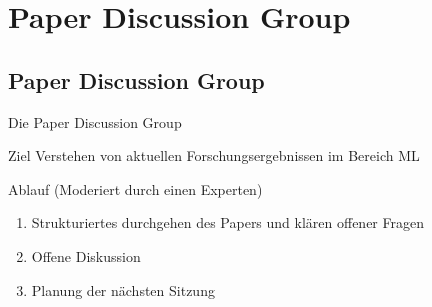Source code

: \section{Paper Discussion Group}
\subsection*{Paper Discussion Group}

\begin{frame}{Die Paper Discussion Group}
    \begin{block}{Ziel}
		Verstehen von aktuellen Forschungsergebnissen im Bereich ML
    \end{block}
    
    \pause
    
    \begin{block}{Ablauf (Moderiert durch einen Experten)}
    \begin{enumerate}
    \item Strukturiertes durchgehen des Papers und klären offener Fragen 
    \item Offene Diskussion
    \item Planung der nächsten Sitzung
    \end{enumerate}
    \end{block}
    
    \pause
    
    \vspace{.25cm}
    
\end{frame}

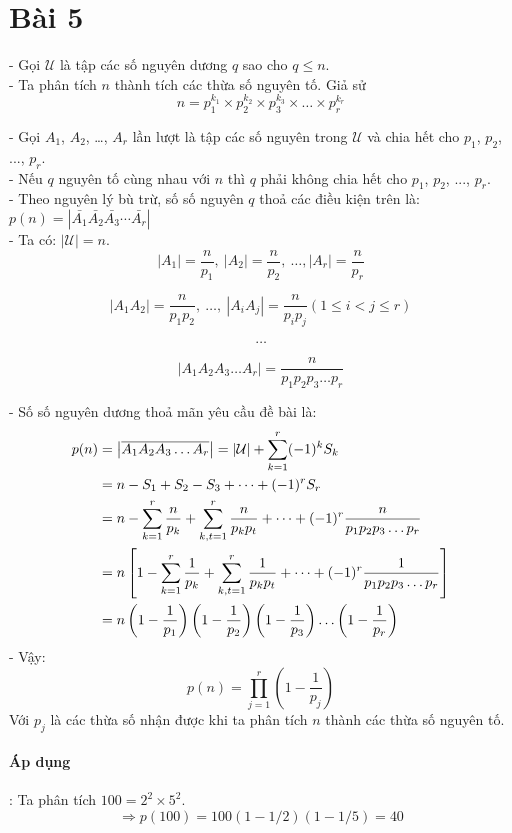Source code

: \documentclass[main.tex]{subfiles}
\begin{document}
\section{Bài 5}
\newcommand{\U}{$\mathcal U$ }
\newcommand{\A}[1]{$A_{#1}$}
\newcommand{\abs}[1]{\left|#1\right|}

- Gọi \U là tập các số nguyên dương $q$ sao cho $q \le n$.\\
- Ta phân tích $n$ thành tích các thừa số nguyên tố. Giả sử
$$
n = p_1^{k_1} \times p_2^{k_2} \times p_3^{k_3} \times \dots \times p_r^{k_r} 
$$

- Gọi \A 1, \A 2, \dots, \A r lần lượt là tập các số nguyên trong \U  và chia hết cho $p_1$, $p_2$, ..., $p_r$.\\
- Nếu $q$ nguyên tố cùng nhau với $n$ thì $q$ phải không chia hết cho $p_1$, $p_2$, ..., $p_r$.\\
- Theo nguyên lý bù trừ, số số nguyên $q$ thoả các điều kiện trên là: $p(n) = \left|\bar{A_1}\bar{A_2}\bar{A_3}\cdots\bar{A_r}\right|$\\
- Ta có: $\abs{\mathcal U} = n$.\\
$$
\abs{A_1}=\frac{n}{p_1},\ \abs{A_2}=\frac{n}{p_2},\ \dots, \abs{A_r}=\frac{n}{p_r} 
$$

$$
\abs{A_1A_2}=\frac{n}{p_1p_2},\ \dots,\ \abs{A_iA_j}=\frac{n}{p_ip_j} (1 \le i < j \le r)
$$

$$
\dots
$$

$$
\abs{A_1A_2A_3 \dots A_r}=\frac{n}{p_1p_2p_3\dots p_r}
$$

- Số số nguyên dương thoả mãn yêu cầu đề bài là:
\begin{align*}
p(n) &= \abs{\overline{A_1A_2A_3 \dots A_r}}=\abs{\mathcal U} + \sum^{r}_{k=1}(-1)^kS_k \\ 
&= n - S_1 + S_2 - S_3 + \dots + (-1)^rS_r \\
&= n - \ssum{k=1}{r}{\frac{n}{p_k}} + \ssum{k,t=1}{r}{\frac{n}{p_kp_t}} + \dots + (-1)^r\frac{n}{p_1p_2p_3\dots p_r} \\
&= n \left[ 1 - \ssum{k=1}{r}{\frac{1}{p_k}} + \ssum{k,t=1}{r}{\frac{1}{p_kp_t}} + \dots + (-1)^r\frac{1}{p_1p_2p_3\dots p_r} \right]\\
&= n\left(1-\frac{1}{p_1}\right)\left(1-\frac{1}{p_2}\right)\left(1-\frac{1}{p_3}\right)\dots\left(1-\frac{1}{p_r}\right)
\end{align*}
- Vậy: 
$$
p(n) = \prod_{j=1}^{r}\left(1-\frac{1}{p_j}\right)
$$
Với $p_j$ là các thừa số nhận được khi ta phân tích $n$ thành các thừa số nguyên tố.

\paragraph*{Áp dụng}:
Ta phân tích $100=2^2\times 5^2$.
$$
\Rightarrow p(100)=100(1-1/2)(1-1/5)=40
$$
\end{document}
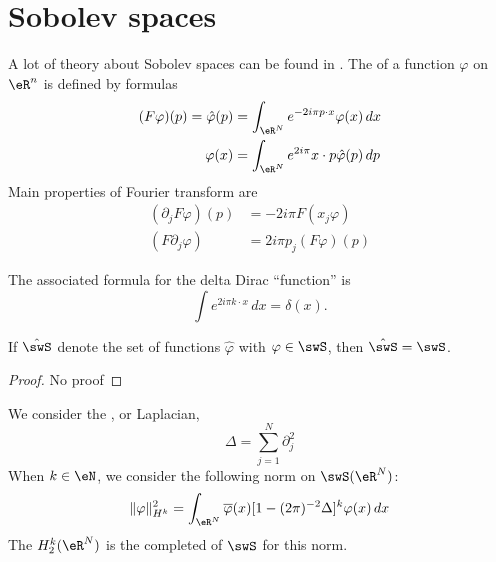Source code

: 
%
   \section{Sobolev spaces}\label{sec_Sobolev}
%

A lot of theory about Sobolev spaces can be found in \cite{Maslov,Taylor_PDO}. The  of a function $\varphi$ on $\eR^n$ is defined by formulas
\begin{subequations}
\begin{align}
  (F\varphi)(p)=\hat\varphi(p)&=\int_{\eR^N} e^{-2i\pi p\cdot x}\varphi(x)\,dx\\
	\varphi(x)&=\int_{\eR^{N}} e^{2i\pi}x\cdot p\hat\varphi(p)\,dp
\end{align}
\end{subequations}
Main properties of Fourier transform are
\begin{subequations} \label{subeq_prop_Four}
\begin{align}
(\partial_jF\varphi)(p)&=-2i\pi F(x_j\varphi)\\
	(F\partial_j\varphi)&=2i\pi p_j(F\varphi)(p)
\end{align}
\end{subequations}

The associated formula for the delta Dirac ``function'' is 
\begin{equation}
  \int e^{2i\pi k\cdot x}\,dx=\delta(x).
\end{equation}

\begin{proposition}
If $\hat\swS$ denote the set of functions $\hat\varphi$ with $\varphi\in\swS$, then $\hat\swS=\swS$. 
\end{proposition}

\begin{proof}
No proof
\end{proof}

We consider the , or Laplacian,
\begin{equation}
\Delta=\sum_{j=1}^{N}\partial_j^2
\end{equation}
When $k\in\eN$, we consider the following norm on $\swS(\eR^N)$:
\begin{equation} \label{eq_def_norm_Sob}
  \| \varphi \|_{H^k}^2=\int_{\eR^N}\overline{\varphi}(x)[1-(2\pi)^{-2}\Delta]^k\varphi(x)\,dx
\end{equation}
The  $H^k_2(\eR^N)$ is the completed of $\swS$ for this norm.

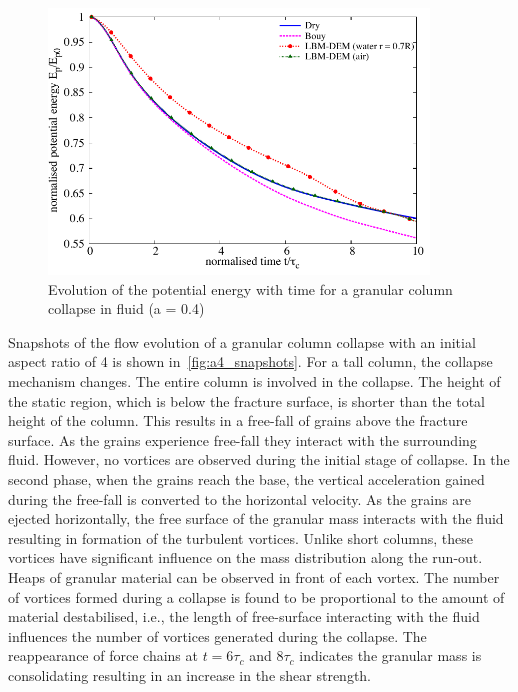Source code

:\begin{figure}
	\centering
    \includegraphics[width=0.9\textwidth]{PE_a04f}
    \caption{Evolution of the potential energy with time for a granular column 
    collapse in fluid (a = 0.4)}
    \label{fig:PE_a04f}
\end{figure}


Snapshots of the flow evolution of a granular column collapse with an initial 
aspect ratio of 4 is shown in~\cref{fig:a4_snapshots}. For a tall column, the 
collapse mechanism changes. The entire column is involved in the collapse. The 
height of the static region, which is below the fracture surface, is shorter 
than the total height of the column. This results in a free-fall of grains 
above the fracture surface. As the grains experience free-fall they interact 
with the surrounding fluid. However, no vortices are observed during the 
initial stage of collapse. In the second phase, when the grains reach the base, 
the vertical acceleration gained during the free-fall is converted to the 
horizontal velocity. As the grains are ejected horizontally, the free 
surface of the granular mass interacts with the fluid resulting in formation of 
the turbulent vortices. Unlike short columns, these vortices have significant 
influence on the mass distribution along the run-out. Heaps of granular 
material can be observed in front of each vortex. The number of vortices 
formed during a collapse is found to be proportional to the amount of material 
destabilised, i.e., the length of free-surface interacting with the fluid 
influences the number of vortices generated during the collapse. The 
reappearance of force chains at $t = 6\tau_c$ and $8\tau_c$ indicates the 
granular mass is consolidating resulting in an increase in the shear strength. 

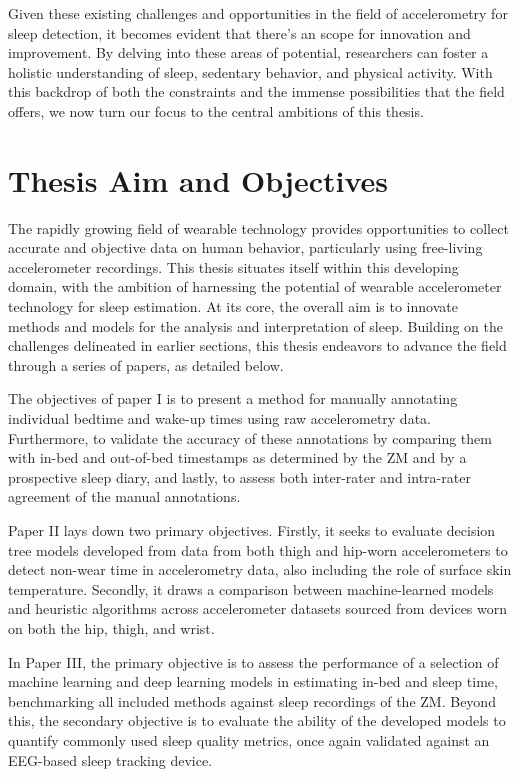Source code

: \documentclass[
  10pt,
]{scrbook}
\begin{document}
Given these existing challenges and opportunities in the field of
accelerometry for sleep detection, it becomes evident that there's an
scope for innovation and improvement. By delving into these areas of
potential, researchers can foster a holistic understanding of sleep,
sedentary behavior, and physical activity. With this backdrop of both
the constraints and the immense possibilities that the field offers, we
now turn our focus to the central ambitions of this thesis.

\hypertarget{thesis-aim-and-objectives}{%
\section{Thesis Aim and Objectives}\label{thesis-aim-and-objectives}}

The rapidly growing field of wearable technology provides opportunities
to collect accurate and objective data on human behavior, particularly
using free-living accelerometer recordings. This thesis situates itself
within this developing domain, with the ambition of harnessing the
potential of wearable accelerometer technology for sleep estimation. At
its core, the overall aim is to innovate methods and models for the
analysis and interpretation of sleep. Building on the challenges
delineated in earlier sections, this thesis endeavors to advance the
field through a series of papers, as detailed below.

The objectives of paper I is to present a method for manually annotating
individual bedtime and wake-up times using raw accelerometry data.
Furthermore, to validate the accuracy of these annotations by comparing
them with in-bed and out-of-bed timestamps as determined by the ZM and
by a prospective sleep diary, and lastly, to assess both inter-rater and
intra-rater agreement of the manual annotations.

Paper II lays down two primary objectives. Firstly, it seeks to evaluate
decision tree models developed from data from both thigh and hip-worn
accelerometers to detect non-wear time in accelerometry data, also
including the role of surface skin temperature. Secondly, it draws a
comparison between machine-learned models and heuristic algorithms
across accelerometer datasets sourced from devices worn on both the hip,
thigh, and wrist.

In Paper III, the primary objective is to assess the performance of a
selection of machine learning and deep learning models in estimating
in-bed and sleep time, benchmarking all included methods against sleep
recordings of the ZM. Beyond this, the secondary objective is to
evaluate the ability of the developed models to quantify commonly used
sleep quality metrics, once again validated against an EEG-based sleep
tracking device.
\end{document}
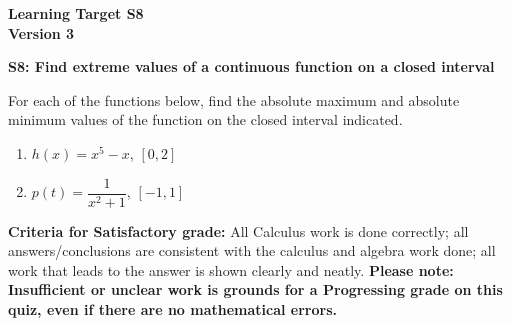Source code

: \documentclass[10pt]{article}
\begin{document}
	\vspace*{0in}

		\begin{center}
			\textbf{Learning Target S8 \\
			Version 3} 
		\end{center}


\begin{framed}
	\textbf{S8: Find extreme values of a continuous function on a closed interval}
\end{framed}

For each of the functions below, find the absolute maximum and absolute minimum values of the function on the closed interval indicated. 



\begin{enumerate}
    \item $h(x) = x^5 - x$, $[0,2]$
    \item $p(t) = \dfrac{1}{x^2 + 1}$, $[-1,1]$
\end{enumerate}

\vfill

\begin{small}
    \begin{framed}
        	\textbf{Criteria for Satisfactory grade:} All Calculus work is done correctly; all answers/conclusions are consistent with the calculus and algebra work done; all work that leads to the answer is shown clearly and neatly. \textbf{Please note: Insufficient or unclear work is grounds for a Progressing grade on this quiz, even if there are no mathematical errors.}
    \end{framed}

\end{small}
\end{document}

════

Using the data above, show each line where "ssum" occurs.

&= n - \ssum{k=1}{r}{\frac{n}{p_k}} + \ssum{k,t=1}{r}{\frac{n}{p_kp_t}} + \dots + (-1)^r\frac{n}{p_1p_2p_3\dots p_r} \\
&= n \left[ 1 - \ssum{k=1}{r}{\frac{1}{p_k}} + \ssum{k,t=1}{r}{\frac{1}{p_kp_t}} + \dots + (-1)^r\frac{1}{p_1p_2p_3\dots p_r} \right]\\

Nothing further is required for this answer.